Practising Rejection

Words by Lydia (they/she), 21 VIC

With the job of a writer comes the challenge of rejection that you must overcome again and again and again… and again. I feel most like a writer when I have received a rejection, which I experienced just now. It was for an opportunity that I was really determined to achieve, one I had worked very hard towards. One I let myself hope and even dream would work out. I knew I probably wouldn’t get it, but it still stung when the email subject lit up my phone. Like being uninvited to a party for which I had just finished getting ready.

I am currently waiting for answers on five applications, which will become six once I finish writing this and send it off into the world. Those unanswered applications are physical now. I feel the weight of them in the tightness in my shoulders and a familiar twist in my stomach.

Every now and then, I feel like I am forgetting something. I remember the things that I have sent out to competitions, residencies, and potential employers, and for a moment, I wish so deeply to hear where they’ve landed. I want a postcard from the stories that are waiting on editors’ desks. Or a text from a job application, telling me it is safe and sound warming up someone’s inbox. I want to know where I stand in all these lines and how much longer I’ll have to hang in limbo.

It never used to feel quite like this. I never let my hopes rise too high. Hearing anything back can be a delightful surprise when you set the bar low enough. Expect little and nothing will be disappointing.

Except, of course, it was heartbreaking. Every time. I just didn’t let myself feel it properly. The email would pop up – rejections are always emails, never calls – and a hollowness would ache in my chest for a moment before I’d swallow it down.

But I can’t do that now. I let myself get my hopes up. I need to. There are so many terrible things in this world, and I fear that expecting so little of my efforts was adding to my own anxieties. Why not let this application be something positive to hope for? Why not wish that this one might work out?
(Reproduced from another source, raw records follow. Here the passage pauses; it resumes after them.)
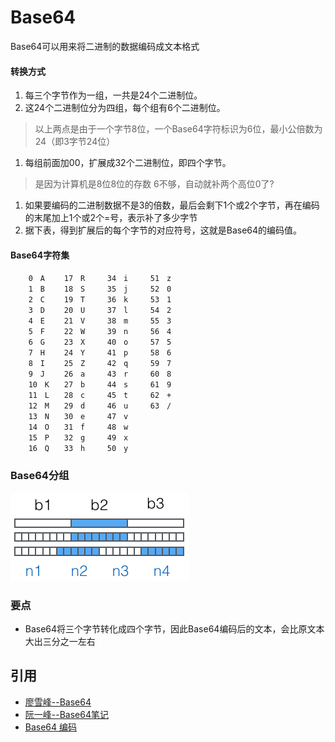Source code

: # Base64

Base64可以用来将二进制的数据编码成文本格式

#### 转换方式
1. 每三个字节作为一组，一共是24个二进制位。
1. 这24个二进制位分为四组，每个组有6个二进制位。
> 以上两点是由于一个字节8位，一个Base64字符标识为6位，最小公倍数为24（即3字节24位）
1. 每组前面加00，扩展成32个二进制位，即四个字节。
> 是因为计算机是8位8位的存数 6不够，自动就补两个高位0了?
1. 如果要编码的二进制数据不是3的倍数，最后会剩下1个或2个字节，再在编码的末尾加上1个或2个=号，表示补了多少字节
1. 据下表，得到扩展后的每个字节的对应符号，这就是Base64的编码值。

#### Base64字符集
```language
    0　A　　 17　R　　　34　i　　　51　z
    1　B　　 18　S　　　35　j　　　52　0
    2　C　　 19　T　　　36　k　　　53　1
    3　D　　 20　U　　　37　l　　　54　2
    4　E　　 21　V　　　38　m　　　55　3
    5　F　　 22　W　　　39　n　　　56　4
    6　G　　 23　X　　　40　o　　　57　5
    7　H　　 24　Y　　　41　p　　　58　6
    8　I　　 25　Z　　　42　q　　　59　7
    9　J　　 26　a　　　43　r　　　60　8
    10　K　　27　b　　　44　s　　　61　9
    11　L　　28　c　　　45　t　　　62　+
    12　M　　29　d　　　46　u　　　63　/
    13　N　　30　e　　　47　v
    14　O　　31　f　　　48　w　　　
    15　P　　32　g　　　49　x
    16　Q　　33　h　　　50　y
```

### Base64分组
![Alt Text](./001399415038305edba53df7d784a7fa76c6b7f6526873b000.png)

### 要点
* Base64将三个字节转化成四个字节，因此Base64编码后的文本，会比原文本大出三分之一左右


## 引用
* [廖雪峰--Base64](http://www.liaoxuefeng.com/wiki/001374738125095c955c1e6d8bb493182103fac9270762a000/001399413803339f4bbda5c01fc479cbea98b1387390748000)
* [阮一峰--Base64笔记](http://www.ruanyifeng.com/blog/2008/06/base64.html)
* [Base64 编码](https://zhuanlan.zhihu.com/p/31264921)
Sure, it hurts a lot more now when the emails inevitably ding into my inbox. And the sharp sadness is still there, months after sending something out, when I realise I never heard back at all. But I can’t let myself be shielded from that pain. If I tried to dull my sense of expectation, my flicker of hope, what might happen when I finally get a win? I want to feel that. I want to make the disappointment worth it. And a writer – or a person of any kind – who shields themself from rejection also turns down chances before they can appear.

So, here I am spending the night licking my wounds and allowing the sadness to wash over me, letting it fill the dark part of myself that knew this would happen. And tomorrow, when the feeling has faded a little, I will get up and sit at my desk and keep tapping away at the next thing. That is my job, as a writer, to keep pushing on in the face of all this doubt. The words still come, and the story still needs to be told. If we let the fear of rejection stifle us, nothing scary would ever happen. No one would apply for their dream job, no one would ask out their crush, no one would send a poem off to a literary magazine. There will always be another chance and when it arrives, I hope I remember this and take it and wish for it, no matter what might happen.

And maybe the odds aren’t in your favour – but maybe they are. You can’t know until you try. What if it all goes right?